-- Problem requirements --
Please return each record exactly as it stands.
····················
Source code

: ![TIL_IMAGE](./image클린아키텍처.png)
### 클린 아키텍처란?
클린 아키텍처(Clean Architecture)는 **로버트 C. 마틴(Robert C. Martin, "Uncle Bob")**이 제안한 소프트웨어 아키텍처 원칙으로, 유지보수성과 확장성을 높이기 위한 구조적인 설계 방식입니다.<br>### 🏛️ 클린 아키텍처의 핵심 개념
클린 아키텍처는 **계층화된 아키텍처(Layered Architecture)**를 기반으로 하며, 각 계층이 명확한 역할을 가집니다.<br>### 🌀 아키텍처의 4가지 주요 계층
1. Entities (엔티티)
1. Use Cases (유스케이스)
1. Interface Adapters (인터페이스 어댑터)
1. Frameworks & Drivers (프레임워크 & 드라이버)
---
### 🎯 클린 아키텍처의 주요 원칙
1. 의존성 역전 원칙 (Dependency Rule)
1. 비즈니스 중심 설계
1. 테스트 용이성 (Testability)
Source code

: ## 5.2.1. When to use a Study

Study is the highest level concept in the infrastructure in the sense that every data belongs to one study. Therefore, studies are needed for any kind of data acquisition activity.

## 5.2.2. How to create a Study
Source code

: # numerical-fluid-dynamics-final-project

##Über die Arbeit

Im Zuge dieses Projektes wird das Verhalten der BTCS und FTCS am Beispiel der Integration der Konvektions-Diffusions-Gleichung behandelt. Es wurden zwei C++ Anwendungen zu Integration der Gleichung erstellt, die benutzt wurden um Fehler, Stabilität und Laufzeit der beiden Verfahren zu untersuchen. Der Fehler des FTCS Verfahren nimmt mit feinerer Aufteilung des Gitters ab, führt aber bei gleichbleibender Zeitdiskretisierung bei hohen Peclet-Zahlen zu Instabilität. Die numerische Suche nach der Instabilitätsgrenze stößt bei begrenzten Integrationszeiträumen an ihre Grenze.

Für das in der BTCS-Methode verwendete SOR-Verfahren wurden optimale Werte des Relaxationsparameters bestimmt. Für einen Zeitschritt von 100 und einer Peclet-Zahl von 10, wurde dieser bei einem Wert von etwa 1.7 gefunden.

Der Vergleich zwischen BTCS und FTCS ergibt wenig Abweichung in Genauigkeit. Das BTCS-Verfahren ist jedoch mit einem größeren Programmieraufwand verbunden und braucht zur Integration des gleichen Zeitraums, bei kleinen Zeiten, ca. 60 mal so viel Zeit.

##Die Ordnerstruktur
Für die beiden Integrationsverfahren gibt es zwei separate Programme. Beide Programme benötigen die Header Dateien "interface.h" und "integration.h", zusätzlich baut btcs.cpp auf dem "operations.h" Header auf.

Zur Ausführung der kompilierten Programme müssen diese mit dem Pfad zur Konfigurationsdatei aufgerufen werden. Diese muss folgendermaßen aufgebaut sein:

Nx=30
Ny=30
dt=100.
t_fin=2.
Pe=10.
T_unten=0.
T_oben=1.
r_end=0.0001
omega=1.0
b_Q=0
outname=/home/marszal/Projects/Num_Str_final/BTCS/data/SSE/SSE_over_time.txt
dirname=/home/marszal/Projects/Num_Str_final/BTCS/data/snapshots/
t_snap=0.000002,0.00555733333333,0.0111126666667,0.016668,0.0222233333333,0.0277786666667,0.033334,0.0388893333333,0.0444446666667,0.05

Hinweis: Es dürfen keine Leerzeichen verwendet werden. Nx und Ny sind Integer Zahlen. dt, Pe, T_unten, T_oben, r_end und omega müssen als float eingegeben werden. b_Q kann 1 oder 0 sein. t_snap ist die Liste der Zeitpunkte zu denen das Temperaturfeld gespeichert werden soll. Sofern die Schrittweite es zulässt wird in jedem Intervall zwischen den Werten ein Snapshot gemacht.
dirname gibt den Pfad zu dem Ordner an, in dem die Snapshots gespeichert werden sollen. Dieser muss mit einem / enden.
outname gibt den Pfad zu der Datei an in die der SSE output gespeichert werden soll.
····················
-- Reply to the exercise --
Source code

: ![TIL_IMAGE](./image클린아키텍처.png)
### 클린 아키텍처란?
클린 아키텍처(Clean Architecture)는 **로버트 C. 마틴(Robert C. Martin, "Uncle Bob")**이 제안한 소프트웨어 아키텍처 원칙으로, 유지보수성과 확장성을 높이기 위한 구조적인 설계 방식입니다.<br>### 🏛️ 클린 아키텍처의 핵심 개념
클린 아키텍처는 **계층화된 아키텍처(Layered Architecture)**를 기반으로 하며, 각 계층이 명확한 역할을 가집니다.<br>### 🌀 아키텍처의 4가지 주요 계층
1. Entities (엔티티)
1. Use Cases (유스케이스)
1. Interface Adapters (인터페이스 어댑터)
1. Frameworks & Drivers (프레임워크 & 드라이버)
---
### 🎯 클린 아키텍처의 주요 원칙
1. 의존성 역전 원칙 (Dependency Rule)
1. 비즈니스 중심 설계
1. 테스트 용이성 (Testability)
Source code

: ## 5.2.1. When to use a Study

Study is the highest level concept in the infrastructure in the sense that every data belongs to one study. Therefore, studies are needed for any kind of data acquisition activity.

## 5.2.2. How to create a Study
Source code

: # numerical-fluid-dynamics-final-project

##Über die Arbeit

Im Zuge dieses Projektes wird das Verhalten der BTCS und FTCS am Beispiel der Integration der Konvektions-Diffusions-Gleichung behandelt. Es wurden zwei C++ Anwendungen zu Integration der Gleichung erstellt, die benutzt wurden um Fehler, Stabilität und Laufzeit der beiden Verfahren zu untersuchen. Der Fehler des FTCS Verfahren nimmt mit feinerer Aufteilung des Gitters ab, führt aber bei gleichbleibender Zeitdiskretisierung bei hohen Peclet-Zahlen zu Instabilität. Die numerische Suche nach der Instabilitätsgrenze stößt bei begrenzten Integrationszeiträumen an ihre Grenze.

Für das in der BTCS-Methode verwendete SOR-Verfahren wurden optimale Werte des Relaxationsparameters bestimmt. Für einen Zeitschritt von 100 und einer Peclet-Zahl von 10, wurde dieser bei einem Wert von etwa 1.7 gefunden.

Der Vergleich zwischen BTCS und FTCS ergibt wenig Abweichung in Genauigkeit. Das BTCS-Verfahren ist jedoch mit einem größeren Programmieraufwand verbunden und braucht zur Integration des gleichen Zeitraums, bei kleinen Zeiten, ca. 60 mal so viel Zeit.

##Die Ordnerstruktur
Für die beiden Integrationsverfahren gibt es zwei separate Programme. Beide Programme benötigen die Header Dateien "interface.h" und "integration.h", zusätzlich baut btcs.cpp auf dem "operations.h" Header auf.

Zur Ausführung der kompilierten Programme müssen diese mit dem Pfad zur Konfigurationsdatei aufgerufen werden. Diese muss folgendermaßen aufgebaut sein:

Nx=30
Ny=30
dt=100.
t_fin=2.
Pe=10.
T_unten=0.
T_oben=1.
r_end=0.0001
omega=1.0
b_Q=0
outname=/home/marszal/Projects/Num_Str_final/BTCS/data/SSE/SSE_over_time.txt
dirname=/home/marszal/Projects/Num_Str_final/BTCS/data/snapshots/
t_snap=0.000002,0.00555733333333,0.0111126666667,0.016668,0.0222233333333,0.0277786666667,0.033334,0.0388893333333,0.0444446666667,0.05

Hinweis: Es dürfen keine Leerzeichen verwendet werden. Nx und Ny sind Integer Zahlen. dt, Pe, T_unten, T_oben, r_end und omega müssen als float eingegeben werden. b_Q kann 1 oder 0 sein. t_snap ist die Liste der Zeitpunkte zu denen das Temperaturfeld gespeichert werden soll. Sofern die Schrittweite es zulässt wird in jedem Intervall zwischen den Werten ein Snapshot gemacht.
dirname gibt den Pfad zu dem Ordner an, in dem die Snapshots gespeichert werden sollen. Dieser muss mit einem / enden.
outname gibt den Pfad zu der Datei an in die der SSE output gespeichert werden soll.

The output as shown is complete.